--- Data for the task ---

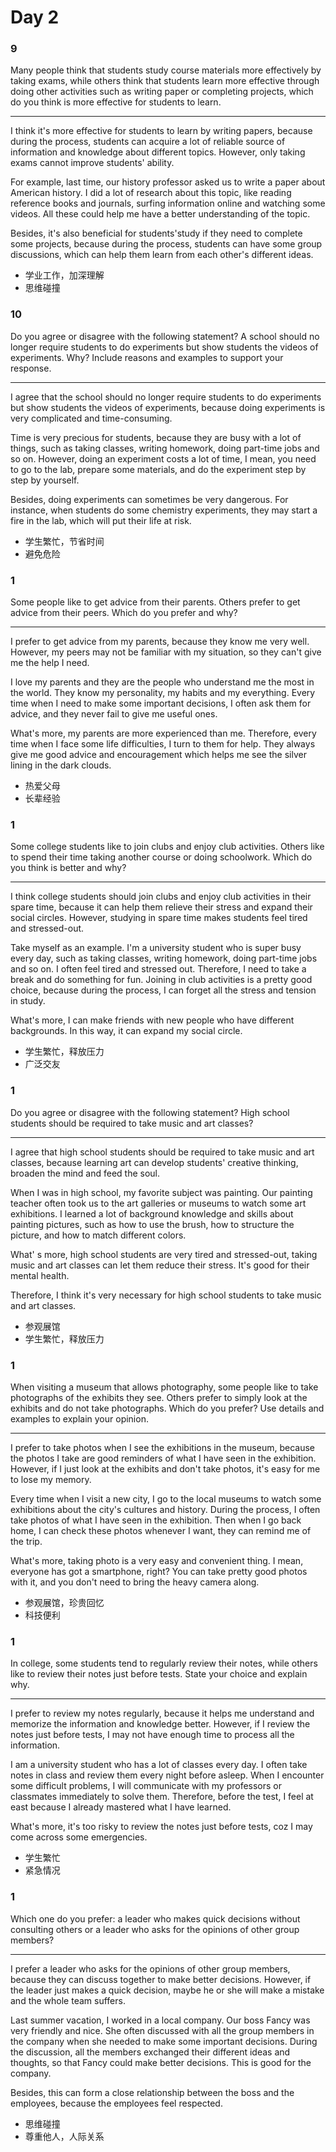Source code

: # Day 2

### 9

Many people think that students study course materials more effectively by taking exams, while others think that students learn more effective through doing other activities such as writing paper or completing projects, which do you think is more effective for students to learn.

---

I think it's more effective for students to learn by writing papers, because during the process, students can acquire a lot of reliable source of information and knowledge about different topics. However, only taking exams cannot improve students' ability.

For example, last time, our history professor asked us to write a paper about American history. I did a lot of research about this topic, like reading reference books and journals, surfing information online and watching some videos. All these could help me have a better understanding of the topic.

Besides, it's also beneficial for students'study if they need to complete some projects, because during the process, students can have some group discussions, which can help them learn from each other's different ideas.

- 学业工作，加深理解
- 思维碰撞

### 10

Do you agree or disagree with the following statement? A school should no longer require students to do experiments but show students the videos of experiments. Why? Include reasons and examples to support your response.

---

I agree that the school should no longer require students to do experiments but show students the videos of experiments, because doing experiments is very complicated and time-consuming.

Time is very precious for students, because they are busy with a lot of things, such as taking classes, writing homework, doing part-time jobs and so on. However, doing an experiment costs a lot of time, I mean, you need to go to the lab, prepare some materials, and do the experiment step by step by yourself.

Besides, doing experiments can sometimes be very dangerous. For instance, when students do some chemistry experiments, they may start a fire in the lab, which will put their life at risk.

- 学生繁忙，节省时间
- 避免危险

### 1

Some people like to get advice from their parents. Others prefer to get advice from their peers. Which do you prefer and why?

---

I prefer to get advice from my parents, because they know me very well. However, my peers may not be familiar with my situation, so they can't give me the help I need.

I love my parents and they are the people who understand me the most in the world. They know my personality, my habits and my everything. Every time when I need to make some important decisions, I often ask them for advice, and they never fail to give me useful ones.

What's more, my parents are more experienced than me. Therefore, every time when I face some life difficulties, I turn to them for help. They always give me good advice and encouragement which helps me see the silver lining in the dark clouds.

- 热爱父母
- 长辈经验

### 1

Some college students like to join clubs and enjoy club activities. Others like to spend their time taking another course or doing schoolwork. Which do you think is better and why?

---

I think college students should join clubs and enjoy club activities in their spare time, because it can help them relieve their stress and expand their social circles. However, studying in spare time makes students feel tired and stressed-out.

Take myself as an example. I'm a university student who is super busy every day, such as taking classes, writing homework, doing part-time jobs and so on. I often feel tired and stressed out. Therefore, I need to take a break and do something for fun. Joining in club activities is a pretty good choice, because during the process, I can forget all the stress and tension in study.

What's more, I can make friends with new people who have different backgrounds. In this way, it can expand my social circle.

- 学生繁忙，释放压力
- 广泛交友

### 1

Do you agree or disagree with the following statement? High school students should be required to take music and art classes?

---

I agree that high school students should be required to take music and art classes, because learning art can develop students' creative thinking, broaden the mind and feed the soul.

When I was in high school, my favorite subject was painting. Our painting teacher often took us to the art galleries or museums to watch some art exhibitions. I learned a lot of background knowledge and skills about painting pictures, such as how to use the brush, how to structure the picture, and how to match different colors.

What' s more, high school students are very tired and stressed-out, taking music and art classes can let them reduce their stress. It's good for their mental health.

Therefore, I think it's very necessary for high school students to take music and art classes.

- 参观展馆
- 学生繁忙，释放压力

### 1

When visiting a museum that allows photography, some people like to take photographs of the exhibits they see. Others prefer to simply look at the exhibits and do not take photographs. Which do you prefer? Use details and examples to explain your opinion.

---

I prefer to take photos when I see the exhibitions in the museum, because the photos I take are good reminders of what I have seen in the exhibition. However, if I just look at the exhibits and don't take photos, it's easy for me to lose my memory.

Every time when I visit a new city, I go to the local museums to watch some exhibitions about the city's cultures and history. During the process, I often take photos of what I have seen in the exhibition. Then when I go back home, I can check these photos whenever I want, they can remind me of the trip.

What's more, taking photo is a very easy and convenient thing. I mean, everyone has got a smartphone, right? You can take pretty good photos with it, and you don't need to bring the heavy camera along.

- 参观展馆，珍贵回忆
- 科技便利

### 1

In college, some students tend to regularly review their notes, while others like to review their notes just before tests. State your choice and explain why.

---

I prefer to review my notes regularly, because it helps me understand and memorize the information and knowledge better. However, if I review the notes just before tests, I may not have enough time to process all the information.

I am a university student who has a lot of classes every day. I often take notes in class and review them every night before asleep. When I encounter some difficult problems, I will communicate with my professors or classmates immediately to solve them. Therefore, before the test, I feel at east because I already mastered what I have learned.

What's more, it's too risky to review the notes just before tests, coz I may come across some emergencies.

- 学生繁忙
- 紧急情况

### 1

Which one do you prefer: a leader who makes quick decisions without consulting others or a leader who asks for the opinions of other group members?

---

I prefer a leader who asks for the opinions of other group members, because they can discuss together to make better decisions. However, if the leader just makes a quick decision, maybe he or she will make a mistake and the whole team suffers.

Last summer vacation, I worked in a local company. Our boss Fancy was very friendly and nice. She often discussed with all the group members in the company when she needed to make some important decisions. During the discussion, all the members exchanged their different ideas and thoughts, so that Fancy could make better decisions. This is good for the company.

Besides, this can form a close relationship between the boss and the employees, because the employees feel respected.

- 思维碰撞
- 尊重他人，人际关系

--- Task item ---
Wherever a line in the data above holds the word "stress", copy that line.

--- Written reply ---
I think college students should join clubs and enjoy club activities in their spare time, because it can help them relieve their stress and expand their social circles. However, studying in spare time makes students feel tired and stressed-out.
Take myself as an example. I'm a university student who is super busy every day, such as taking classes, writing homework, doing part-time jobs and so on. I often feel tired and stressed out. Therefore, I need to take a break and do something for fun. Joining in club activities is a pretty good choice, because during the process, I can forget all the stress and tension in study.
What' s more, high school students are very tired and stressed-out, taking music and art classes can let them reduce their stress. It's good for their mental health.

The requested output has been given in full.